Stealing Chaplin is a weird premise for a comedy crime caper. Two idiotic British conmen  living in LA decide that the best way to pay off their debts and maybe make a bit of money is to kidnap a famous person; specifically Hollywood Legend Charlie Chaplin. As this movie is set in the modern day, Chaplin is conveniently dead, so they decide to dig him up. It’s a quirky idea for a feature that doesn’t quite live up to its promise.

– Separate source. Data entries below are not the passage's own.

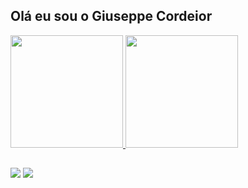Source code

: ## Olá eu sou o Giuseppe Cordeior

<div>
  <a href="https://github.com/NagibAlexandre">
  <img height="180em" src="https://github-readme-stats.vercel.app/api?username=giusfds&show_icons=true&theme=gruvbox&include_all_commits=true&count_private=true"/>
  <img height="180em" src="https://github-readme-stats.vercel.app/api/top-langs/?username=giusfds&layout=compact&langs_count=16&theme=gruvbox"/>
</div>

##
<div> 

  <a href="https://instagram.com/juseff3s" target="_blank"><img src="https://img.shields.io/badge/-Instagram-%23E4405F?style=for-the-badge&logo=instagram&logoColor=white" target="_blank"></a>
  <a href="https://www.linkedin.com/in/giuseppe-cordeiro-a10752266/" target="_blank"><img src="https://img.shields.io/badge/-LinkedIn-%230077B5?style=for-the-badge&logo=linkedin&logoColor=white" target="_blank"></a> 
 
</div>
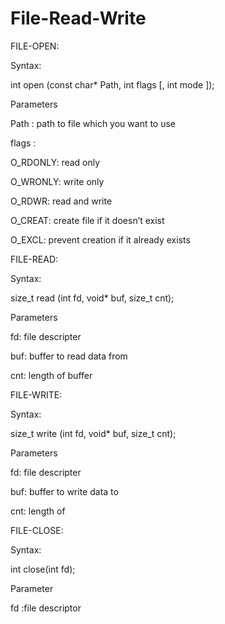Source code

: # File-Read-Write

FILE-OPEN:

Syntax:

int open (const char* Path, int flags [, int mode ]); 

Parameters

Path : path to file which you want to use

flags : 

O_RDONLY: read only

O_WRONLY: write only

O_RDWR: read and write

O_CREAT: create file if it doesn’t exist

O_EXCL: prevent creation if it already exists



FILE-READ:

Syntax:

size_t read (int fd, void* buf, size_t cnt);  

Parameters

fd: file descripter

buf: buffer to read data from

cnt: length of buffer



FILE-WRITE:

Syntax:

size_t write (int fd, void* buf, size_t cnt); 

Parameters

fd: file descripter

buf: buffer to write data to

cnt: length of 



FILE-CLOSE:

Syntax:

int close(int fd); 

Parameter

fd :file descriptor
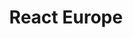 ---
title: React Europe
href: https://www.react-europe.org/
avatar: ./avatar.png
attendantIds:
  - nader-dabit
country: France
city: Paris
---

Low budget crime comedies are a tricky thing to pull off -  comedy is hard and making crime exciting and interesting without being too grim requires skill, timing and good performances.  For the most part, Stealing Chaplin finds the balance, but when it slips it does slip quite bady. Much of the action and humour revolves around the characters of Terry and Cal, played by  Doug and Simon Phillips.  The problem is, weirdly, that the chemistry between the two is just a little off – both come across as genuinely bad people rather than hapless idiots and this makes the humour a little darker than intended, despite solid performances from both of them. They come across as an grim-dark version of the Chuckle Brothers in places and this just doesn't quite work.

You can clearly see what the movie is intended to be; a smooth slapstick drama in which two fools navigate their way through Hollywood’s underbelly with a hare-brained scheme that just about works. Instead what we have is a very choppy story;  little time is given to develop some of the characters and in an attempt to create a whacky ‘pile-on’ where multiple factions are chasing the corpse of Chaplin, the con-men or both, we end up losing track of both the plot and the comedy.

There’s also a noticeable shift in tone in the second act; it’s as if the creators decided to flirt with ‘Tarantino but lighter’ approach and then suddenly changed their mind. This is jarring and it’s a pity as if it was a little more consistent this would be a much better movie.

They are some nice touches; the movie is divided into chapters,  each using a Chaplin quote and some of the set gags really work. Alas the overall experience is all over the place.  Stealing Chaplin is a fun, forgettable and not terribly well put-together flick. It’s worth a watch as it has some stand-out moments but it’s not one to make too much effort to seek out.